-- PROBLEM REQUIREMENTS --
Restate word for word every entry that appears below, skipping its pictures.

-- GIVEN DATA --
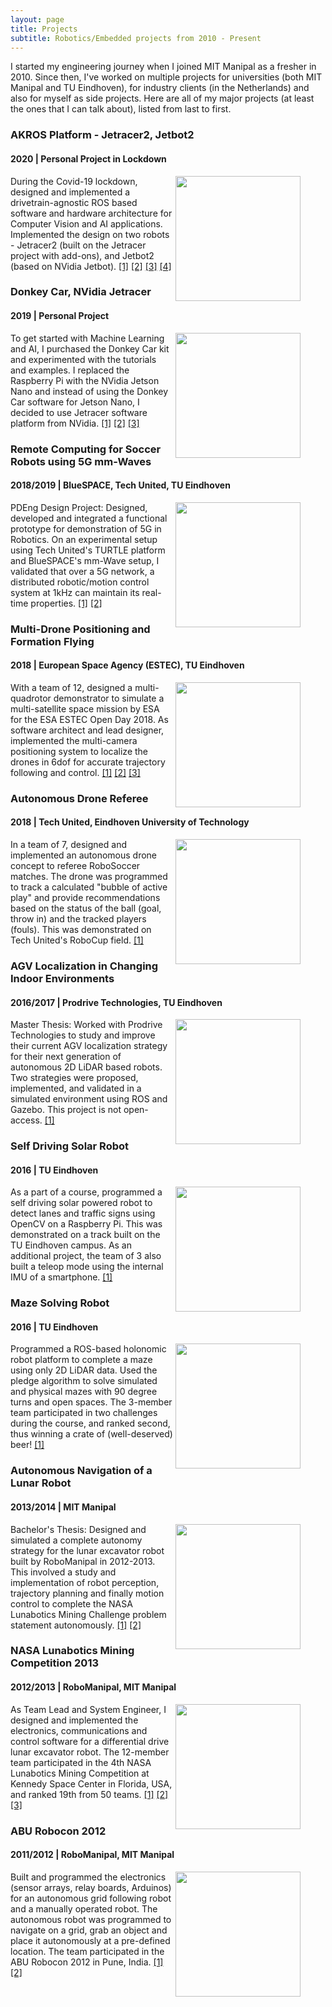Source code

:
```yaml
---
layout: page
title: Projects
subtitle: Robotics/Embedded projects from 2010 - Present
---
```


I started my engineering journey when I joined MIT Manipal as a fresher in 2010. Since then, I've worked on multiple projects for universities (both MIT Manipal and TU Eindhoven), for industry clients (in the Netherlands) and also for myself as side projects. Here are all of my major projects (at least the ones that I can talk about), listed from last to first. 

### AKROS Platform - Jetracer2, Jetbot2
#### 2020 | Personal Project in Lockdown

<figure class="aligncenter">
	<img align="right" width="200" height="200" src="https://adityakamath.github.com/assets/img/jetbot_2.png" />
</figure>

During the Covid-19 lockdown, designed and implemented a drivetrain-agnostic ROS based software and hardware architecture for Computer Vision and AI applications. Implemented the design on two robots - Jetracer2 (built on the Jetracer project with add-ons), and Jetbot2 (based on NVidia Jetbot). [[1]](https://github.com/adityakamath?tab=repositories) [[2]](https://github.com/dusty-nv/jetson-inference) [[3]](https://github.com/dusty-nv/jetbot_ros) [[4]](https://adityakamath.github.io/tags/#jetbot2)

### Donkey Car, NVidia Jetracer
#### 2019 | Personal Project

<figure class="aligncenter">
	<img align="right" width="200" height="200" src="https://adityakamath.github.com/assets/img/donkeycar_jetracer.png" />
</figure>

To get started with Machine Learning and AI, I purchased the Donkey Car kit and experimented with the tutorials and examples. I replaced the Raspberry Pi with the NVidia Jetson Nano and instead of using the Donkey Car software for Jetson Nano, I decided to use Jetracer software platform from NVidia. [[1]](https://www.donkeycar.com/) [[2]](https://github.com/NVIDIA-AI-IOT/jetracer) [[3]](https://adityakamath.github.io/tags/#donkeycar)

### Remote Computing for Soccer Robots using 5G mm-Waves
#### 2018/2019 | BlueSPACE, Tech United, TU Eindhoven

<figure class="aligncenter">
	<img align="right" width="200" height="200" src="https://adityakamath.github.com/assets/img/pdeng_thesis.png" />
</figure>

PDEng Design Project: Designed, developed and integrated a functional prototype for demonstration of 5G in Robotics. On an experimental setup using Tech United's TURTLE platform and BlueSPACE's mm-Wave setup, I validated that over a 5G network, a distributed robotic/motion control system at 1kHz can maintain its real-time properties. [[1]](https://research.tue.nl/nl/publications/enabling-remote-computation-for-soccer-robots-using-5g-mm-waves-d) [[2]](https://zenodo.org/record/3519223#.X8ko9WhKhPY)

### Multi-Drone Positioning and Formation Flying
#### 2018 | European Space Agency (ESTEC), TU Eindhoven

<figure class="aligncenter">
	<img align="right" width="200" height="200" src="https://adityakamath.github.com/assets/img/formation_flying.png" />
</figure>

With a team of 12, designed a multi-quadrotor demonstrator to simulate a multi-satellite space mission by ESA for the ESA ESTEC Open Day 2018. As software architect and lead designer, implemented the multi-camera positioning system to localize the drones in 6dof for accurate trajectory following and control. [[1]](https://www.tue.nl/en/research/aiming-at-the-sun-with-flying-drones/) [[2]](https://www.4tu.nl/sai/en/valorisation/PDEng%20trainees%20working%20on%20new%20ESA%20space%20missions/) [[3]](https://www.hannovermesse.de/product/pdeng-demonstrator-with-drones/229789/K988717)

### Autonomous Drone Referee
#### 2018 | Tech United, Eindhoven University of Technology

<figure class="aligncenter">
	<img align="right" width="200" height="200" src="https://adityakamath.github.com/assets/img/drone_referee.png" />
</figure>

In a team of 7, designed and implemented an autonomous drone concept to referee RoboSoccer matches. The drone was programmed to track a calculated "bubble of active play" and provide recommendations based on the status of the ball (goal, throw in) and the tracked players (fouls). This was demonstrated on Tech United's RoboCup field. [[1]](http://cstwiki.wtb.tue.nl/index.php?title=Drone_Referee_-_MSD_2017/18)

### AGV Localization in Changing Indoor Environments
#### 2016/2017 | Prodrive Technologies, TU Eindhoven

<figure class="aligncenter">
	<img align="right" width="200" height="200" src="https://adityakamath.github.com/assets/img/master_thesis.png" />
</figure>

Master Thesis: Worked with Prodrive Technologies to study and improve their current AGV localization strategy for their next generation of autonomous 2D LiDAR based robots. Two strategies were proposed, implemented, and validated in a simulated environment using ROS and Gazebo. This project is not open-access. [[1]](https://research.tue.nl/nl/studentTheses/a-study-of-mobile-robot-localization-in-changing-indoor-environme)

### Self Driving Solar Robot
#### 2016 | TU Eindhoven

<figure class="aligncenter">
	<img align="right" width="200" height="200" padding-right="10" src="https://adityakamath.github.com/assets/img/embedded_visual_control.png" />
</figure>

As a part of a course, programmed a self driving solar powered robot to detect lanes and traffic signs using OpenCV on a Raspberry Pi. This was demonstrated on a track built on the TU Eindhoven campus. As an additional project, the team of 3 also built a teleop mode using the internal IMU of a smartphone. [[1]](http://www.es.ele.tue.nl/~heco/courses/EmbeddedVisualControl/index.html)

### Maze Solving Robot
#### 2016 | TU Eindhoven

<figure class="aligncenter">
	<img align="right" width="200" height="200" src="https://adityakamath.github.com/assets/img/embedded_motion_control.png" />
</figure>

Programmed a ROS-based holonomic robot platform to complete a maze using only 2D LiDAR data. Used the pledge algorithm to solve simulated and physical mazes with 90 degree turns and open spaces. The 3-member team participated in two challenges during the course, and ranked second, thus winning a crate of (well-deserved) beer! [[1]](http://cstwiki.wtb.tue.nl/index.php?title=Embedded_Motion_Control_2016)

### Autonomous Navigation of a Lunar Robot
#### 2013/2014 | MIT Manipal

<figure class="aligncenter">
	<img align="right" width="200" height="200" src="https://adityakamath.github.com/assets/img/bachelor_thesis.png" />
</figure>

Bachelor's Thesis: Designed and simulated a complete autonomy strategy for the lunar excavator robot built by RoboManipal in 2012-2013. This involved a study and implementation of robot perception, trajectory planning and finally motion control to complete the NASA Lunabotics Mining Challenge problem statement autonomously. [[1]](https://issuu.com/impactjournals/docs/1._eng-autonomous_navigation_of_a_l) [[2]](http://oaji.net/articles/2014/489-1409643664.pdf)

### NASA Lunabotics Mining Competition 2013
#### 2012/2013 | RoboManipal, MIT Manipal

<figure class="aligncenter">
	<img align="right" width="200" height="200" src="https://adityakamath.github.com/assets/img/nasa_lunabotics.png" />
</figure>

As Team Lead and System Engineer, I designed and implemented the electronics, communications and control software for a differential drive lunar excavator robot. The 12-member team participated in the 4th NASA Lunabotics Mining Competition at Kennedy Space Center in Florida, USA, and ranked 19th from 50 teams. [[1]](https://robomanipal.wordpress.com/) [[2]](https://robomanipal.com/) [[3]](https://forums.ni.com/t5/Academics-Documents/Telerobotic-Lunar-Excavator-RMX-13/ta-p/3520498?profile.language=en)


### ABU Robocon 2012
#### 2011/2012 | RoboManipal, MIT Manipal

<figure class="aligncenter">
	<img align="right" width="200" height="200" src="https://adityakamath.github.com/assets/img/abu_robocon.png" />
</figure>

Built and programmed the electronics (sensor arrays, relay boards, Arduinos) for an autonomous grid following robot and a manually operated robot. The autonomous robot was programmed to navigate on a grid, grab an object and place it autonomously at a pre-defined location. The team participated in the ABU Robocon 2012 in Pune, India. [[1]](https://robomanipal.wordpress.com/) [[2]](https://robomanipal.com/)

-- SOLUTION --
Source code

:
```yaml
---
layout: page
title: Projects
subtitle: Robotics/Embedded projects from 2010 - Present
---
```


I started my engineering journey when I joined MIT Manipal as a fresher in 2010. Since then, I've worked on multiple projects for universities (both MIT Manipal and TU Eindhoven), for industry clients (in the Netherlands) and also for myself as side projects. Here are all of my major projects (at least the ones that I can talk about), listed from last to first. 

### AKROS Platform - Jetracer2, Jetbot2
#### 2020 | Personal Project in Lockdown

<figure class="aligncenter">
	<img align="right" width="200" height="200" src="https://adityakamath.github.com/assets/img/jetbot_2.png" />
</figure>

During the Covid-19 lockdown, designed and implemented a drivetrain-agnostic ROS based software and hardware architecture for Computer Vision and AI applications. Implemented the design on two robots - Jetracer2 (built on the Jetracer project with add-ons), and Jetbot2 (based on NVidia Jetbot). [[1]](https://github.com/adityakamath?tab=repositories) [[2]](https://github.com/dusty-nv/jetson-inference) [[3]](https://github.com/dusty-nv/jetbot_ros) [[4]](https://adityakamath.github.io/tags/#jetbot2)

### Donkey Car, NVidia Jetracer
#### 2019 | Personal Project

<figure class="aligncenter">
	<img align="right" width="200" height="200" src="https://adityakamath.github.com/assets/img/donkeycar_jetracer.png" />
</figure>

To get started with Machine Learning and AI, I purchased the Donkey Car kit and experimented with the tutorials and examples. I replaced the Raspberry Pi with the NVidia Jetson Nano and instead of using the Donkey Car software for Jetson Nano, I decided to use Jetracer software platform from NVidia. [[1]](https://www.donkeycar.com/) [[2]](https://github.com/NVIDIA-AI-IOT/jetracer) [[3]](https://adityakamath.github.io/tags/#donkeycar)

### Remote Computing for Soccer Robots using 5G mm-Waves
#### 2018/2019 | BlueSPACE, Tech United, TU Eindhoven

<figure class="aligncenter">
	<img align="right" width="200" height="200" src="https://adityakamath.github.com/assets/img/pdeng_thesis.png" />
</figure>

PDEng Design Project: Designed, developed and integrated a functional prototype for demonstration of 5G in Robotics. On an experimental setup using Tech United's TURTLE platform and BlueSPACE's mm-Wave setup, I validated that over a 5G network, a distributed robotic/motion control system at 1kHz can maintain its real-time properties. [[1]](https://research.tue.nl/nl/publications/enabling-remote-computation-for-soccer-robots-using-5g-mm-waves-d) [[2]](https://zenodo.org/record/3519223#.X8ko9WhKhPY)

### Multi-Drone Positioning and Formation Flying
#### 2018 | European Space Agency (ESTEC), TU Eindhoven

<figure class="aligncenter">
	<img align="right" width="200" height="200" src="https://adityakamath.github.com/assets/img/formation_flying.png" />
</figure>

With a team of 12, designed a multi-quadrotor demonstrator to simulate a multi-satellite space mission by ESA for the ESA ESTEC Open Day 2018. As software architect and lead designer, implemented the multi-camera positioning system to localize the drones in 6dof for accurate trajectory following and control. [[1]](https://www.tue.nl/en/research/aiming-at-the-sun-with-flying-drones/) [[2]](https://www.4tu.nl/sai/en/valorisation/PDEng%20trainees%20working%20on%20new%20ESA%20space%20missions/) [[3]](https://www.hannovermesse.de/product/pdeng-demonstrator-with-drones/229789/K988717)

### Autonomous Drone Referee
#### 2018 | Tech United, Eindhoven University of Technology

<figure class="aligncenter">
	<img align="right" width="200" height="200" src="https://adityakamath.github.com/assets/img/drone_referee.png" />
</figure>

In a team of 7, designed and implemented an autonomous drone concept to referee RoboSoccer matches. The drone was programmed to track a calculated "bubble of active play" and provide recommendations based on the status of the ball (goal, throw in) and the tracked players (fouls). This was demonstrated on Tech United's RoboCup field. [[1]](http://cstwiki.wtb.tue.nl/index.php?title=Drone_Referee_-_MSD_2017/18)

### AGV Localization in Changing Indoor Environments
#### 2016/2017 | Prodrive Technologies, TU Eindhoven

<figure class="aligncenter">
	<img align="right" width="200" height="200" src="https://adityakamath.github.com/assets/img/master_thesis.png" />
</figure>

Master Thesis: Worked with Prodrive Technologies to study and improve their current AGV localization strategy for their next generation of autonomous 2D LiDAR based robots. Two strategies were proposed, implemented, and validated in a simulated environment using ROS and Gazebo. This project is not open-access. [[1]](https://research.tue.nl/nl/studentTheses/a-study-of-mobile-robot-localization-in-changing-indoor-environme)

### Self Driving Solar Robot
#### 2016 | TU Eindhoven

<figure class="aligncenter">
	<img align="right" width="200" height="200" padding-right="10" src="https://adityakamath.github.com/assets/img/embedded_visual_control.png" />
</figure>

As a part of a course, programmed a self driving solar powered robot to detect lanes and traffic signs using OpenCV on a Raspberry Pi. This was demonstrated on a track built on the TU Eindhoven campus. As an additional project, the team of 3 also built a teleop mode using the internal IMU of a smartphone. [[1]](http://www.es.ele.tue.nl/~heco/courses/EmbeddedVisualControl/index.html)

### Maze Solving Robot
#### 2016 | TU Eindhoven

<figure class="aligncenter">
	<img align="right" width="200" height="200" src="https://adityakamath.github.com/assets/img/embedded_motion_control.png" />
</figure>

Programmed a ROS-based holonomic robot platform to complete a maze using only 2D LiDAR data. Used the pledge algorithm to solve simulated and physical mazes with 90 degree turns and open spaces. The 3-member team participated in two challenges during the course, and ranked second, thus winning a crate of (well-deserved) beer! [[1]](http://cstwiki.wtb.tue.nl/index.php?title=Embedded_Motion_Control_2016)

### Autonomous Navigation of a Lunar Robot
#### 2013/2014 | MIT Manipal

<figure class="aligncenter">
	<img align="right" width="200" height="200" src="https://adityakamath.github.com/assets/img/bachelor_thesis.png" />
</figure>

Bachelor's Thesis: Designed and simulated a complete autonomy strategy for the lunar excavator robot built by RoboManipal in 2012-2013. This involved a study and implementation of robot perception, trajectory planning and finally motion control to complete the NASA Lunabotics Mining Challenge problem statement autonomously. [[1]](https://issuu.com/impactjournals/docs/1._eng-autonomous_navigation_of_a_l) [[2]](http://oaji.net/articles/2014/489-1409643664.pdf)

### NASA Lunabotics Mining Competition 2013
#### 2012/2013 | RoboManipal, MIT Manipal

<figure class="aligncenter">
	<img align="right" width="200" height="200" src="https://adityakamath.github.com/assets/img/nasa_lunabotics.png" />
</figure>

As Team Lead and System Engineer, I designed and implemented the electronics, communications and control software for a differential drive lunar excavator robot. The 12-member team participated in the 4th NASA Lunabotics Mining Competition at Kennedy Space Center in Florida, USA, and ranked 19th from 50 teams. [[1]](https://robomanipal.wordpress.com/) [[2]](https://robomanipal.com/) [[3]](https://forums.ni.com/t5/Academics-Documents/Telerobotic-Lunar-Excavator-RMX-13/ta-p/3520498?profile.language=en)


### ABU Robocon 2012
#### 2011/2012 | RoboManipal, MIT Manipal

<figure class="aligncenter">
	<img align="right" width="200" height="200" src="https://adityakamath.github.com/assets/img/abu_robocon.png" />
</figure>

Built and programmed the electronics (sensor arrays, relay boards, Arduinos) for an autonomous grid following robot and a manually operated robot. The autonomous robot was programmed to navigate on a grid, grab an object and place it autonomously at a pre-defined location. The team participated in the ABU Robocon 2012 in Pune, India. [[1]](https://robomanipal.wordpress.com/) [[2]](https://robomanipal.com/)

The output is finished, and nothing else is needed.